What the task requires – Your output is to consist only of the line containing "the ring maps" and the lines after it, through the end of the data, reproduced exactly.

Saved data entries
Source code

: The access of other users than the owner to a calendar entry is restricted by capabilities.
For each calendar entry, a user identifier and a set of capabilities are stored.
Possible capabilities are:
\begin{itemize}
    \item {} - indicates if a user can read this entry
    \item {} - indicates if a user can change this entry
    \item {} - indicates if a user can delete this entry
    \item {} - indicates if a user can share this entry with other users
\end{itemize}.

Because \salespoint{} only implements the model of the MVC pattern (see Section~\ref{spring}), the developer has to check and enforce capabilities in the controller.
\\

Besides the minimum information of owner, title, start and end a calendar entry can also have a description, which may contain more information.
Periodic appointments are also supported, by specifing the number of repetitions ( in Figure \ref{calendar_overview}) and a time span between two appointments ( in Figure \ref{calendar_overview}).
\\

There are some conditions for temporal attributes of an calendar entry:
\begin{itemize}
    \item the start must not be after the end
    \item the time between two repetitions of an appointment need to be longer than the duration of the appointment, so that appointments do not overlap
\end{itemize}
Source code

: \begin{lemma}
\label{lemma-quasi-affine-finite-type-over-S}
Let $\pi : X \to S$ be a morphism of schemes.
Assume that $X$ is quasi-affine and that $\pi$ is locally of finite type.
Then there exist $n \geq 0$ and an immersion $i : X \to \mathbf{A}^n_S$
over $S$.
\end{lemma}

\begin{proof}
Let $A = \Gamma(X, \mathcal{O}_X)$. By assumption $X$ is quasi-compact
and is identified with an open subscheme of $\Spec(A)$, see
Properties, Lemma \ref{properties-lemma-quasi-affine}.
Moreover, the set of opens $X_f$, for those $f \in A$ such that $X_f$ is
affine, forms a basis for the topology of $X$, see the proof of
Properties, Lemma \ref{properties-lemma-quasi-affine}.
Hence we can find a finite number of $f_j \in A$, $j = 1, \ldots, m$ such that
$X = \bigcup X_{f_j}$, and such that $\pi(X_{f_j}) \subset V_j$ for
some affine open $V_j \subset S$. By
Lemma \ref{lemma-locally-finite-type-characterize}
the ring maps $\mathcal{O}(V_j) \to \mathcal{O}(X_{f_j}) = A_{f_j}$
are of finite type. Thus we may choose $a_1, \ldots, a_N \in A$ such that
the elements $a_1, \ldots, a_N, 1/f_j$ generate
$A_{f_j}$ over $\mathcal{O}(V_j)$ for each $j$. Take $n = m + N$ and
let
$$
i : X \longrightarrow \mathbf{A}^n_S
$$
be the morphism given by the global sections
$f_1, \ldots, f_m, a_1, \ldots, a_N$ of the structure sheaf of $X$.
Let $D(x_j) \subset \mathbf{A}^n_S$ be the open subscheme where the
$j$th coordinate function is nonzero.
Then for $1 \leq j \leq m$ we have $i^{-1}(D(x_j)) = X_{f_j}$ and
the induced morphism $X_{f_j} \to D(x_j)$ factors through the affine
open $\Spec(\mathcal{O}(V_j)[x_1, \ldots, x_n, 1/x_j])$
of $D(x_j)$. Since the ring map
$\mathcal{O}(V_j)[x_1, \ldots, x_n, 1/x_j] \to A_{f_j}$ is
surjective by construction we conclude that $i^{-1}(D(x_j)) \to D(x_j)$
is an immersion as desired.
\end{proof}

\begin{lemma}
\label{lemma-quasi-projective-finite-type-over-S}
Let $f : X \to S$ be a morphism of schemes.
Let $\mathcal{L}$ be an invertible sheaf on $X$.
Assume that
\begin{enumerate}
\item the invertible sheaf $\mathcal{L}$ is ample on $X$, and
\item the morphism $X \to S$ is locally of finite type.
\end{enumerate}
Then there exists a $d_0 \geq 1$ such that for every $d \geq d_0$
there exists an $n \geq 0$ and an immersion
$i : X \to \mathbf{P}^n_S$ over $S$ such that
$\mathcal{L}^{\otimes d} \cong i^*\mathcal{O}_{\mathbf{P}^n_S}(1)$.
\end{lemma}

Reply –
the ring maps $\mathcal{O}(V_j) \to \mathcal{O}(X_{f_j}) = A_{f_j}$
are of finite type. Thus we may choose $a_1, \ldots, a_N \in A$ such that
the elements $a_1, \ldots, a_N, 1/f_j$ generate
$A_{f_j}$ over $\mathcal{O}(V_j)$ for each $j$. Take $n = m + N$ and
let
$$
i : X \longrightarrow \mathbf{A}^n_S
$$
be the morphism given by the global sections
$f_1, \ldots, f_m, a_1, \ldots, a_N$ of the structure sheaf of $X$.
Let $D(x_j) \subset \mathbf{A}^n_S$ be the open subscheme where the
$j$th coordinate function is nonzero.
Then for $1 \leq j \leq m$ we have $i^{-1}(D(x_j)) = X_{f_j}$ and
the induced morphism $X_{f_j} \to D(x_j)$ factors through the affine
open $\Spec(\mathcal{O}(V_j)[x_1, \ldots, x_n, 1/x_j])$
of $D(x_j)$. Since the ring map
$\mathcal{O}(V_j)[x_1, \ldots, x_n, 1/x_j] \to A_{f_j}$ is
surjective by construction we conclude that $i^{-1}(D(x_j)) \to D(x_j)$
is an immersion as desired.
\end{proof}

\begin{lemma}
\label{lemma-quasi-projective-finite-type-over-S}
Let $f : X \to S$ be a morphism of schemes.
Let $\mathcal{L}$ be an invertible sheaf on $X$.
Assume that
\begin{enumerate}
\item the invertible sheaf $\mathcal{L}$ is ample on $X$, and
\item the morphism $X \to S$ is locally of finite type.
\end{enumerate}
Then there exists a $d_0 \geq 1$ such that for every $d \geq d_0$
there exists an $n \geq 0$ and an immersion
$i : X \to \mathbf{P}^n_S$ over $S$ such that
$\mathcal{L}^{\otimes d} \cong i^*\mathcal{O}_{\mathbf{P}^n_S}(1)$.
\end{lemma}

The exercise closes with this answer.